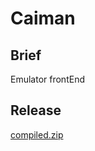 # Caiman

## Brief

Emulator frontEnd

## Release

[compiled.zip](https://github.com/lorenzobdcc/Caiman-desktop/files/6441036/compiled.zip)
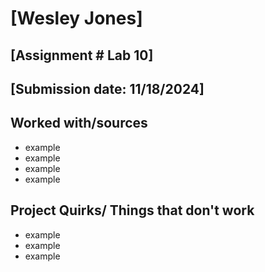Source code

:# [Wesley Jones]
## [Assignment # Lab 10]
## [Submission date: 11/18/2024]
## Worked with/sources 
* example
* example
* example
* example
## Project Quirks/ Things that don't work
* example
* example
* example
::::::::
Give back exactly the lines from the line containing "## Worked with/sources" to the end of the entries, and no other lines.

## Worked with/sources 
* example
* example
* example
* example
## Project Quirks/ Things that don't work
* example
* example
* example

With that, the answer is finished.